On Wednesday, Treasury and the Internal Revenue Service postponed until July 15 the deadline for individuals and corporations to make most tax payments with no penalties or interest. On Friday, the filing deadline was also extended from the original April 15.
“This will avoid a lot of confusion,” said Mark Jaeger, director of tax development at TaxAct, a provider of online tax preparation and filing services.
He said the comprehensive three-month extension was unprecedented, although the IRS had previously granted short extensions for specific regions affected by natural disasters. The current income-tax system was put in place in 1913.
Mnuchin this week said the delays would keep about $300 billion of additional liquidity in the economy, giving relief to those hurting from widespread business shutdowns and travel bans due to the pandemic.
He gave no specific reason on Friday for extending the filing deadline, saying only it was done at the direction of President Donald Trump.

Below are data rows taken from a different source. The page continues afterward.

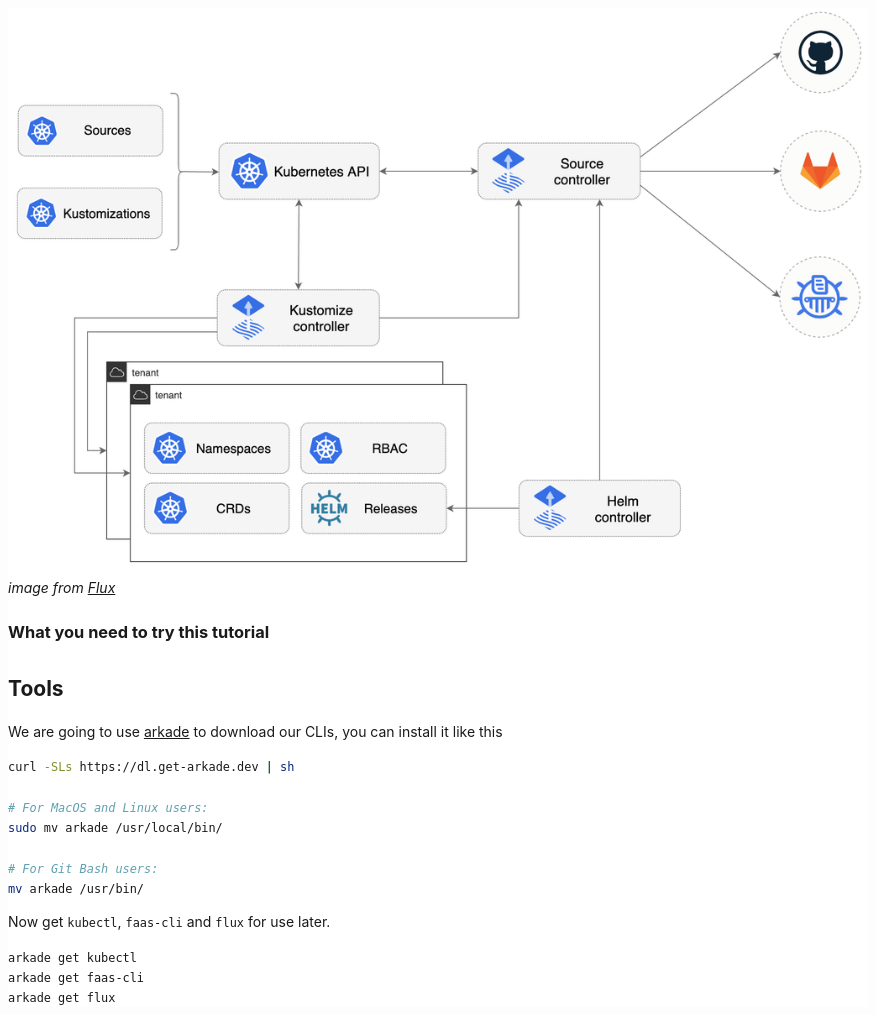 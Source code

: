 ![flux v2 diagram](/images/2021-07-22-flux/gitops-toolkit.png)
*image from [Flux](https://github.com/fluxcd/flux2/blob/main/docs/_files/gitops-toolkit.png)*
 
### What you need to try this tutorial

## Tools
We are going to use [arkade](https://get-arkade.dev) to download our CLIs, you can install it like this

```bash
curl -SLs https://dl.get-arkade.dev | sh

# For MacOS and Linux users:
sudo mv arkade /usr/local/bin/

# For Git Bash users:
mv arkade /usr/bin/
```

Now get `kubectl`, `faas-cli` and `flux` for use later.


```bash
arkade get kubectl
arkade get faas-cli
arkade get flux
```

Roger Brown, former special counsel in the IRS’s national office, said the decision meant the government would have to wait until later in the year to know how much tax revenues would be hurt by the coronavirus outbreak and economic slowdown.
Brown added that liquidity problems could mean an increase in the already high number of tax bills that go unpaid each year.
For now, individuals would likely still have to observe the April 15 deadline to contribute to their retirement and healthcare savings accounts in order to be able to use them as deductions, said Brown, who is now the head of tax and regulatory affairs for Lukka, a company that provides technology and data services for crypto asset processing.
Brown said Congress could provide additional liquidity to companies and individuals by reinstating a provision that would allow current year losses to be used to reduce the past year’s tax bill. That measure was removed under the 2017 tax bill.